Last May a jury found father Michael James McKinnin and son Harley Michael James McKinnin guilty of causing serious injury recklessly after the attack in 2017.

The McKinnins were residing at Michael’s North Shore scrap metal business when on 24 March a group of youths trespassed on the property before fleeing.

The McKinnins jumped into their Holden Astra, armed with baseball bats, to chase the group.

They pulled up out the front of a poultry factory and the factory owner came out to investigate the commotion.

The McKinnons struck the man to the left side the head and hit him to the body and legs with bats as he lay on the ground.

The “savage” beating only ended when a factory employee rammed the Astra with her car to distract the pair, County Court judge Geoffrey Chettle found.

The beating shattered the man’s cheekbone, left him with leg, ankle and rib fractures and a permanent limp, the court heard in a victim statement.

“It is clear that your attack on (the victim) was vicious, unprovoked and planned,” Judge Chettle said.

A week later Judge Chettle sentenced Harley McKinnin to eight years’ jail with a non-parole period of five and a half years.

He sentenced Michael McKinnin to seven and a half years’ prison with a minimum of five years.

But the McKinnin’s lawyers this week argued jurors during the 2018 trial misunderstood their role and “impermissibly” questioned four witnesses.

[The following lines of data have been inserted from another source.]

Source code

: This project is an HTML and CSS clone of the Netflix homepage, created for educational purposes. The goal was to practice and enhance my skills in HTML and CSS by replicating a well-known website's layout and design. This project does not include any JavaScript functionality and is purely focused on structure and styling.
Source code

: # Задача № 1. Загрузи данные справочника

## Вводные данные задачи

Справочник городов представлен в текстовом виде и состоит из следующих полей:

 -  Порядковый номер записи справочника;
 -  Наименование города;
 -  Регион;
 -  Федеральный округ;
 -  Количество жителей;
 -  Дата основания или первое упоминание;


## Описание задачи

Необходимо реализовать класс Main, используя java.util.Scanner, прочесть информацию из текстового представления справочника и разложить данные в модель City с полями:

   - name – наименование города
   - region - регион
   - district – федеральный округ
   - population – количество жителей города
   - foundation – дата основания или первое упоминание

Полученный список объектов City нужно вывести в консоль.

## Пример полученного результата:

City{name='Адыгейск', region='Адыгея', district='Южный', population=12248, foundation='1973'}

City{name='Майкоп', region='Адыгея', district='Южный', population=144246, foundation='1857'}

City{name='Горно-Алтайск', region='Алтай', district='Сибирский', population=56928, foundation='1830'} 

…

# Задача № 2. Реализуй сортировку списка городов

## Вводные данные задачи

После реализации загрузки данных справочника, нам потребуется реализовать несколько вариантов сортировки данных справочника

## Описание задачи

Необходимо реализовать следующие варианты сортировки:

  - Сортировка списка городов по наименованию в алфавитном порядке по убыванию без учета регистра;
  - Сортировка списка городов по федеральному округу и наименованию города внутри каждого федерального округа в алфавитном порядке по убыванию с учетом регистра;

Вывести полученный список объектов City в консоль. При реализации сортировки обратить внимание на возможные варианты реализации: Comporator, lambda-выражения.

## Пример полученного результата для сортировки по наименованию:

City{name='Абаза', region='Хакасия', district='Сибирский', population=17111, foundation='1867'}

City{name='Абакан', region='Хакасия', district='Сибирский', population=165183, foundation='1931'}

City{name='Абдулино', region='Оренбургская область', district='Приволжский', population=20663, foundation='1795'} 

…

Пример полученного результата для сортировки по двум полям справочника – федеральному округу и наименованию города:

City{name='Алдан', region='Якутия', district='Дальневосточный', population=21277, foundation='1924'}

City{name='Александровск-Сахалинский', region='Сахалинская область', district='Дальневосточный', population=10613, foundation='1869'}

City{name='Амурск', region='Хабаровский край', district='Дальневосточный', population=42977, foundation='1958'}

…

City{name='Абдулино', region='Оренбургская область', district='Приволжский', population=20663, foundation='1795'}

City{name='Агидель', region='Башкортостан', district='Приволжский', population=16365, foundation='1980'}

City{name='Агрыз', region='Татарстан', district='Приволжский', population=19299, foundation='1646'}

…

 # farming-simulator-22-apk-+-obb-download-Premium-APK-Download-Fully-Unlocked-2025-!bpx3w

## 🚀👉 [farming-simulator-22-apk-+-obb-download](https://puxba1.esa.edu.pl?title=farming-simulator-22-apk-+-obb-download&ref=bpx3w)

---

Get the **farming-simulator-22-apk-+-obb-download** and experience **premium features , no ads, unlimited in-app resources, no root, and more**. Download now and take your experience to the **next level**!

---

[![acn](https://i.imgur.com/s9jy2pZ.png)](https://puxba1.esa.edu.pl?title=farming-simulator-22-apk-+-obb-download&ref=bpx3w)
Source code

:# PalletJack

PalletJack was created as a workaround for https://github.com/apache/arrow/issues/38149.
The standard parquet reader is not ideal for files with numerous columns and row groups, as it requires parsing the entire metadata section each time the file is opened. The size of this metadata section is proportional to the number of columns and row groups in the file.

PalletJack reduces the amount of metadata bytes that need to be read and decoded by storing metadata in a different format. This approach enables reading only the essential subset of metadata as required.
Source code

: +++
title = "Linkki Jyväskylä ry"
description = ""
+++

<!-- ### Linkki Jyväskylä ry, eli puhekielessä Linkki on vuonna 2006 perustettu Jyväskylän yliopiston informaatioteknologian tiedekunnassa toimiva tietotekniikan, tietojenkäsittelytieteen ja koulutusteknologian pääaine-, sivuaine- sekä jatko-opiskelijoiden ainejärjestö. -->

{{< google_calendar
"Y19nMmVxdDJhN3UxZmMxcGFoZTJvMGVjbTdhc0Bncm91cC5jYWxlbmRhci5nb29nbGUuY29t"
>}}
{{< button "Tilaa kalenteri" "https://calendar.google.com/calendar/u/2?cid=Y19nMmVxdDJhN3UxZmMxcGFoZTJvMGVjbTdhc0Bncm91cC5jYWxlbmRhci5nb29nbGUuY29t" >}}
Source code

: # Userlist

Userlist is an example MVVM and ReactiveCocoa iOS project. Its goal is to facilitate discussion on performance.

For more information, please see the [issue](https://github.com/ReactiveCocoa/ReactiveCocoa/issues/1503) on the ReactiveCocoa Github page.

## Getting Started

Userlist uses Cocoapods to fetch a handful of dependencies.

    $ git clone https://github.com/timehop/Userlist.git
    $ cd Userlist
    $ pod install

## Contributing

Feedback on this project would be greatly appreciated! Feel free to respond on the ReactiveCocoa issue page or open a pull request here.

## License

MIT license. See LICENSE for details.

This allowed jurors to “become investigators” and “compromised” their impartiality, the lawyers argued.

Prior to the trial Judge Chettle instructed jurors to write any questions down, as is standard protocol.

Court of Appeal justices Richard Niall, Terry Forrest and Mark Weinberg agreed Judge Chettle should have reminded the jury of the protocol earlier than he did.

But they found the jurors’ questions did not result in a misunderstanding of their role or a miscarriage of justice, and refused leave to appeal.

The justices also rejected three other grounds for appeal relating to a specific witness and the judge’s treatment of self-defence.